Dataset records:

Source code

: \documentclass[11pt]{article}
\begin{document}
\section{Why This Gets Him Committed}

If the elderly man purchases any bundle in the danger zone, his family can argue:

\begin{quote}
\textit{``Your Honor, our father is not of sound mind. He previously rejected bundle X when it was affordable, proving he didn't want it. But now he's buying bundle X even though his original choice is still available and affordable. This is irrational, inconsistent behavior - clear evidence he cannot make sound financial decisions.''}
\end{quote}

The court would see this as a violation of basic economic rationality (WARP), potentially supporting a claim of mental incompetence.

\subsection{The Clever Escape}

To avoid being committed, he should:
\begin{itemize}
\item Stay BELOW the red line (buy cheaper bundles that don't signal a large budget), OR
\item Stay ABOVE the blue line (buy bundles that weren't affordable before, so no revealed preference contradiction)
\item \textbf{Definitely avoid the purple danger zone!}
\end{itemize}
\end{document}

• _TRY IT_
Line by line, reproduce the data exactly.

• _TASK RESPONSE_
Source code

: \documentclass[11pt]{article}
\begin{document}
\section{Why This Gets Him Committed}

If the elderly man purchases any bundle in the danger zone, his family can argue:

\begin{quote}
\textit{``Your Honor, our father is not of sound mind. He previously rejected bundle X when it was affordable, proving he didn't want it. But now he's buying bundle X even though his original choice is still available and affordable. This is irrational, inconsistent behavior - clear evidence he cannot make sound financial decisions.''}
\end{quote}

The court would see this as a violation of basic economic rationality (WARP), potentially supporting a claim of mental incompetence.

\subsection{The Clever Escape}

To avoid being committed, he should:
\begin{itemize}
\item Stay BELOW the red line (buy cheaper bundles that don't signal a large budget), OR
\item Stay ABOVE the blue line (buy bundles that weren't affordable before, so no revealed preference contradiction)
\item \textbf{Definitely avoid the purple danger zone!}
\end{itemize}
\end{document}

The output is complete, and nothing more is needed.